Marathon training day 23… more than running

It’s been about 5 days since my last post, and so much has happened. I’ve kept with my training plan as best I could, except for yesterday when I skipped my run. The pressures that had been building up in my mind finally caught up to to me physically. I was exhausted, about to burnout from every angle. I know burnout because I’ve experienced it three other major times in my life. However, this was different because I was able to identify it right before it happened, at least that’s what I thought…

I’d decided last week that I needed a break. A break meaning I needed to break out of where I was physically and mentally, so what better way but a road trip through the Texas Wine Country! I secured my road trip buddy, made arrangements with work, made plans for the kids. and began planning our get away. Yes, even through a Pandemic life is possible if carefully planned (at least I was going to make it possible).

I think both my friend and I needed this getaway, but it’s like she said, I was still going through mourning. Wow! Yes, exactly! Is that what this was, mourning not burnout? Maybe that’s why I was so mentally tired when life had literally been called to a screeching halt three months ago. Forget the fact that work was blending with family life and family life was no longer taking place anywhere outside the home. I was mourning on top of that! Mourning for what though I said? It wasn’t until I was able to say it and really understand what it meant that my mind started to change… I was mourning the death of my marriage.

Despite the insecurities, the horror, the pain, and all the uncertainties that went along with said marriage, there was an idea and at some point love. The idea of love and the loss of that love was what was ultimately causing this burnout feeling. Once I was able to own up to what was happening, my thinking started to change. I could now truly RELEASE and start really breathing again. Moving ahead was going to be hard, sad, and at times lonely but at least now I knew why.
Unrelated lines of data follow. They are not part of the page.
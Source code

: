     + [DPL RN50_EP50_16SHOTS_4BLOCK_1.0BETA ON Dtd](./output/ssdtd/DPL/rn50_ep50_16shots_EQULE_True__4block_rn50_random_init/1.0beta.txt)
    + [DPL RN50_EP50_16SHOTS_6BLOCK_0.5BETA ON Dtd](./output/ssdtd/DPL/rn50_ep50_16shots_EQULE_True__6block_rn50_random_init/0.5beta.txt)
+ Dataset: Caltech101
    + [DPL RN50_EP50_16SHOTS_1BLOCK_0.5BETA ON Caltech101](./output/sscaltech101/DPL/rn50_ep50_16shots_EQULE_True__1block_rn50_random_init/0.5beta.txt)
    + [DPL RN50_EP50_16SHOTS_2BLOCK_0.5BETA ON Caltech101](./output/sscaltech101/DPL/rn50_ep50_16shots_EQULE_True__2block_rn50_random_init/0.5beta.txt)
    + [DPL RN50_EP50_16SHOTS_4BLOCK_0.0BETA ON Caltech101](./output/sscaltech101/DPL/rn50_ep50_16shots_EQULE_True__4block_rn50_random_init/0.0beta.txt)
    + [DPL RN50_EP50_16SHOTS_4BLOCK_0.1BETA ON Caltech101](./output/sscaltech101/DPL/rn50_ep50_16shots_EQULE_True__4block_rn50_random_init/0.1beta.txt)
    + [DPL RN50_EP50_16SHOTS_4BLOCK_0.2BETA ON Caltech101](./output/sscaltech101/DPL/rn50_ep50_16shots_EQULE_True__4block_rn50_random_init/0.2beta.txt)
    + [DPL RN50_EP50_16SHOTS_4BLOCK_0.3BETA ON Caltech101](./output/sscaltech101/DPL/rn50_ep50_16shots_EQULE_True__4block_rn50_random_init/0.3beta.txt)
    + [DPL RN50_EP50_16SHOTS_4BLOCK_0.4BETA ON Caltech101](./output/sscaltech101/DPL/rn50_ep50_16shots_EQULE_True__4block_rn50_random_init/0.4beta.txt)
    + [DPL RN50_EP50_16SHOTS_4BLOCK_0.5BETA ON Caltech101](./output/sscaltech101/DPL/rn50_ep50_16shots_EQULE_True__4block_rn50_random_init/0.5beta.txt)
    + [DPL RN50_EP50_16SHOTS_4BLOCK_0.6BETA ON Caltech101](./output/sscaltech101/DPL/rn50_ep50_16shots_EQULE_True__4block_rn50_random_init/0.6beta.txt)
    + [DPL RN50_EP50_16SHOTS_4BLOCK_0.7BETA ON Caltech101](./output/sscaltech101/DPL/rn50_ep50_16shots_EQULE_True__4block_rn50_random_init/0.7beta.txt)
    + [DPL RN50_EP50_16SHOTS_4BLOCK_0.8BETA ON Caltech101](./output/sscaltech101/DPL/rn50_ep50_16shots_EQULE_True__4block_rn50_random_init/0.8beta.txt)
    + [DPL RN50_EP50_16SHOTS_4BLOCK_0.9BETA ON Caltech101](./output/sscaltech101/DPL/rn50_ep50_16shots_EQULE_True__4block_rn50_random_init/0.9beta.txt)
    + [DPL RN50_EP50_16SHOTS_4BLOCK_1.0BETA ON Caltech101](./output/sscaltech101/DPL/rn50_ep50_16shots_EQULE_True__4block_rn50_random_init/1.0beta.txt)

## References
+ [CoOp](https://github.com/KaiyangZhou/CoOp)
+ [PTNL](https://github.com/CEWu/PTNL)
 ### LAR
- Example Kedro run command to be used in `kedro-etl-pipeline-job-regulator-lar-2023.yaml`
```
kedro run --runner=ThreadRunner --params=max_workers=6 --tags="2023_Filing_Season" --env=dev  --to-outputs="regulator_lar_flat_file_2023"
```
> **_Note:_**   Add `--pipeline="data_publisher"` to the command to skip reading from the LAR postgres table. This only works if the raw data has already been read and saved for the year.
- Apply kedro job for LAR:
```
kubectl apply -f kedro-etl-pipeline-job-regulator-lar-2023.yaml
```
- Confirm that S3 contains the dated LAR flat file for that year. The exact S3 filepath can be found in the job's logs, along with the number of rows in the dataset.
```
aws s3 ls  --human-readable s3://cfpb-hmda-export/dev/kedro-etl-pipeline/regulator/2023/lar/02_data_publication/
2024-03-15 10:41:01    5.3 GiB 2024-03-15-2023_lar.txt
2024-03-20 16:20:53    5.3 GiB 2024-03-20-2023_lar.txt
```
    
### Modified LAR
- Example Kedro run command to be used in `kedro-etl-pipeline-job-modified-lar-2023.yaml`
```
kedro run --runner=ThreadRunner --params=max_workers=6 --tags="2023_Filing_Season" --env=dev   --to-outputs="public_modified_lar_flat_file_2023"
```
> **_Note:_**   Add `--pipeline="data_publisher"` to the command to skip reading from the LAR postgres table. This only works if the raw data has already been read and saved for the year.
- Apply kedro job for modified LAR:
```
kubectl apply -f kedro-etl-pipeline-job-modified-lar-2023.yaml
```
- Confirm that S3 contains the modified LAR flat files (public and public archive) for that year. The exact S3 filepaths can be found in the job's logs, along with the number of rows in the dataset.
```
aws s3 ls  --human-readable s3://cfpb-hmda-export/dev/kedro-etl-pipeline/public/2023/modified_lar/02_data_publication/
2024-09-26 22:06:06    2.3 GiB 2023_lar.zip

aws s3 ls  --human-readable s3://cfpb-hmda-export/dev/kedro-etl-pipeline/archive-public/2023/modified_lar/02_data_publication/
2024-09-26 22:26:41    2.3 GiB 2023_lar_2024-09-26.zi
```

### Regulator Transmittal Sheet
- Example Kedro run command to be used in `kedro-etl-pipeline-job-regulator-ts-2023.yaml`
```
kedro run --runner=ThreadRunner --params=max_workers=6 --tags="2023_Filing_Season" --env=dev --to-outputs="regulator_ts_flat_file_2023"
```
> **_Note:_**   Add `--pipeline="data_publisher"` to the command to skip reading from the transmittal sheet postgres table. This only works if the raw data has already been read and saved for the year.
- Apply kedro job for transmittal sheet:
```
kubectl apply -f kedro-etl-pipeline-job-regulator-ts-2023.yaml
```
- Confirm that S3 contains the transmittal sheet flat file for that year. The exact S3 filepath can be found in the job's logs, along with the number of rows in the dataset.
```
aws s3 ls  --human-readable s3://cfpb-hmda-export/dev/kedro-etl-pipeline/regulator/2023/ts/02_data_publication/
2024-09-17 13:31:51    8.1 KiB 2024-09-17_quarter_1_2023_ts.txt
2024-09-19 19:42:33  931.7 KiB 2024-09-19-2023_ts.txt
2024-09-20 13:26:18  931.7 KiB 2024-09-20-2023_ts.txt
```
Running will have new meaning and my goals for training will be that much more focused. I’ve heard it from so many runners, as well as myself after the death of my first marriage, “running saved my life”. It’s true! Running can save lives. It does save lives. I, like so many of my fellow runners are living proof!

Now for today’s training recap! Ugh… I think I may have gained 10 lbs of wine and beer in the past three days, so I was happy to lace up this morning. Although I only technically missed one day of training, it felt like a week! I was scheduled to run a 4 mile base run, but ran 4.43 instead. I had decided that I was going to add slightly more mileage than my plan called for last week, so I just went with what felt right this morning. I also felt heavier, so had to accommodate with slowing down my pace just a little.

After logging today’s run I received koodos from my virtual coach, which was awesome! He explained the reason behind the adjustments in distance day after day, and it made perfect sense. For most, distance determines pace so this gives my training variety. I have to think about the total distance I am supposed to cover, the time I have, and the level of fatigue I am wanting to experience at the end of my run. Essentially, my coach said, I should be willing and able to do more of any physical activity after a run. If my training run is pushing me to a level of exertion that this is not the case, then I am training too hard and I need to reconsider my pace.

Another reason for the variety in my daily distances is the expectation that this will encourage me to vary my routes. It is true that often runners will run the same routes day after day because it becomes familiar. This is especially true if running within one’s own neighborhood. By covering different distances, the choice in route may change or be altered even if only slightly. This could add different elevations as well as a variety in scenery, which is always a huge plus for me.

Subconsciously, I have been applying these two aspects (pace adjustments and route variety). I think now though that I know these are focal points, I will be making more of a conscious effort to pay attention to the “science” behind my runs. What should my pace really look like for this distance? What type of training run is this (base, tempo, hills, distance, etc… )? Is my usual direction going to be enough for the distance I need to cover? Should I drive to a nearby trail or will my neighborhood be enough? Should I go crazy and explore an entirely new area for my long runs?

Awe the first world problems of a runner… love it! Happy running!